About Mommy Center

About Mommy Center

Sunday, February 21, 2010

The Dawn of Bribery

Well, its something we all have encountered as kids. "Do this, and I'll give you that.." or the very famous, "Eat your food, and I'll get you that new toy you always wanted!"

I never thought I would use these exact same phrases. But time has come! It is one thing to make a statement and another to keep it up. There have been times when I have said to my little sonny that I'd give him a new set of ABC' fridge magnets if he'd finish drinking his milk...but no matter what the outcome, I would not keep up my word. Not because I dont remember it once he has/has not had his milk, but for reasons better known to me (I'm already tip-toeing across the floor with toys all over!). But, just the other day, he asked me where the new set of ABC magnets were and I lied (again!) saying the monster took it away.. just so that I could save the same tactic for his next I-dont-want-milk tantrum.

Is it right to do this? Would they stop trusting our words? I fear that from the bottom of my heart.

Do any of you do so? Share your thoughts!!

Monday, February 1, 2010

The Big Question

...and it lurks in the minds of most people who have had their first experience with a baby already - Should we have another one? Its not uncommon I would think, but what kind of feelings are associated with this decision, no one can tell. And it pretty much depends on a lot of circumstances, as with many major decisions.

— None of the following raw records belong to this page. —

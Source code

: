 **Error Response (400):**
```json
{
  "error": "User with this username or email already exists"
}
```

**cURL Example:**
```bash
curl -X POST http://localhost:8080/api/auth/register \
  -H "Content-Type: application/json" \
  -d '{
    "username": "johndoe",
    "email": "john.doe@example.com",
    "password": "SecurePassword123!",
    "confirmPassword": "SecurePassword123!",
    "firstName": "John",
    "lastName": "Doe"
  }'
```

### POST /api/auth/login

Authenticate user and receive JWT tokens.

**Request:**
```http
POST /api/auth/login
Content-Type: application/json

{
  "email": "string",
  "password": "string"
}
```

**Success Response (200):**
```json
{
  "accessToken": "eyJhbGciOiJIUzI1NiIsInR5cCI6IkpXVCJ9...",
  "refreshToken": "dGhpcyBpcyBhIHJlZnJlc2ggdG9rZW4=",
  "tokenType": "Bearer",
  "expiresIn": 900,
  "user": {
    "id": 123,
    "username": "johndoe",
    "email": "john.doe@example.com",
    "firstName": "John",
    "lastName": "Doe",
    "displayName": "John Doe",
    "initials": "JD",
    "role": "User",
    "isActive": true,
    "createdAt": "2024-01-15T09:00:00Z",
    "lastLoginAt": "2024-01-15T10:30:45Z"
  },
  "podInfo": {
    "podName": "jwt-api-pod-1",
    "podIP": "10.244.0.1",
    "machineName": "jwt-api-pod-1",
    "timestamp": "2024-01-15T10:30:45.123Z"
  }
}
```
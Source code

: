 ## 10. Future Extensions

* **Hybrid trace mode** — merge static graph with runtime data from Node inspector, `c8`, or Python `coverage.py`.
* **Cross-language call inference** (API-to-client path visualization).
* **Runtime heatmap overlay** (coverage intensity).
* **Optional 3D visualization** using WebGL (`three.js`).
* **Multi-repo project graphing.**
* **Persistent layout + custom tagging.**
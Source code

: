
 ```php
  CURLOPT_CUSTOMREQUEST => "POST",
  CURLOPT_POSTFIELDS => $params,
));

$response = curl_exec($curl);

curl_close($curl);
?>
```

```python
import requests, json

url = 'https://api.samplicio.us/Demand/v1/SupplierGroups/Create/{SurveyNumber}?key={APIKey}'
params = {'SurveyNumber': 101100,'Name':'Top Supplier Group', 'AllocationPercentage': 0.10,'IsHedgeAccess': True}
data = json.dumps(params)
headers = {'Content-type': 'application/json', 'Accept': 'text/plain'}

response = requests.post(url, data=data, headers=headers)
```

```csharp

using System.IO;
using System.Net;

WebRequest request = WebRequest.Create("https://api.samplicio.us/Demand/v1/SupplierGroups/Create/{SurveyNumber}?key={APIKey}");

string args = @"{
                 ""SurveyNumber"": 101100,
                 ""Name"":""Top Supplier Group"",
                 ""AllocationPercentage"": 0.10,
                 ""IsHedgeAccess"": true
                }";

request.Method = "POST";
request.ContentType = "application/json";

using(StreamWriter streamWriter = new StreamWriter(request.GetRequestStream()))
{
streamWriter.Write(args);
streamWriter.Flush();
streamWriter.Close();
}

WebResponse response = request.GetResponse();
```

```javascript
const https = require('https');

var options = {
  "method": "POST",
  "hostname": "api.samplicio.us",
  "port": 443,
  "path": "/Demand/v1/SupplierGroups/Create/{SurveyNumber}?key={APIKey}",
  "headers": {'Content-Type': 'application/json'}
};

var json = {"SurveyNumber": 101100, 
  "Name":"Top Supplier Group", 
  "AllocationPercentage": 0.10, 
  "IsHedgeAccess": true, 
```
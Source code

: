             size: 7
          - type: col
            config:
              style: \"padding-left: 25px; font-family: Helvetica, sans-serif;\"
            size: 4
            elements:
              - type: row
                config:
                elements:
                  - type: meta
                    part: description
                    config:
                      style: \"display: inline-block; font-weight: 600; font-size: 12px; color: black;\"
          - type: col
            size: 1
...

Yet, beyond everything that's going on with your first child, do you still believe that it is a necessity to have 'just one more' (lol, do I sound like I'm asking for an extra cookie with guilt)? More so that your first child will have a companion to grow up with...and someone he/she can call family when we're long gone?

I know you all must be thinking now, "So, have you decided to have a second one?". Well, sorry to disappoint you - No. Not yet. I'm in a state of confusion myself. More so since I am dealing with the terrible two's phase I find myself yelling on most days and saying, "God, I don't want another baby!". But I've not decided. Ya, its a very personal thing... but there are some aspects of it that I thought I could put out here.

For starters, I have lived a good three decades of life without the need for a sibling. So, I do not quite know what it even feels like to have one. No, I'm not complaining. In fact, I'd say I would think I never ever had a problem being alone. Even today, I don't feel that having one would make my life any better. And I'm not against those of you who have siblings. I'm sure that is a good life in itself.

Besides this, I wonder, maybe a second child will help the first to learn a lot of things. Like being responsible, sharing and caring for another person. And this will further extend to the second one since they (Ive heard) in most cases ape the first.

What do you think? What's your answer to the Big Question?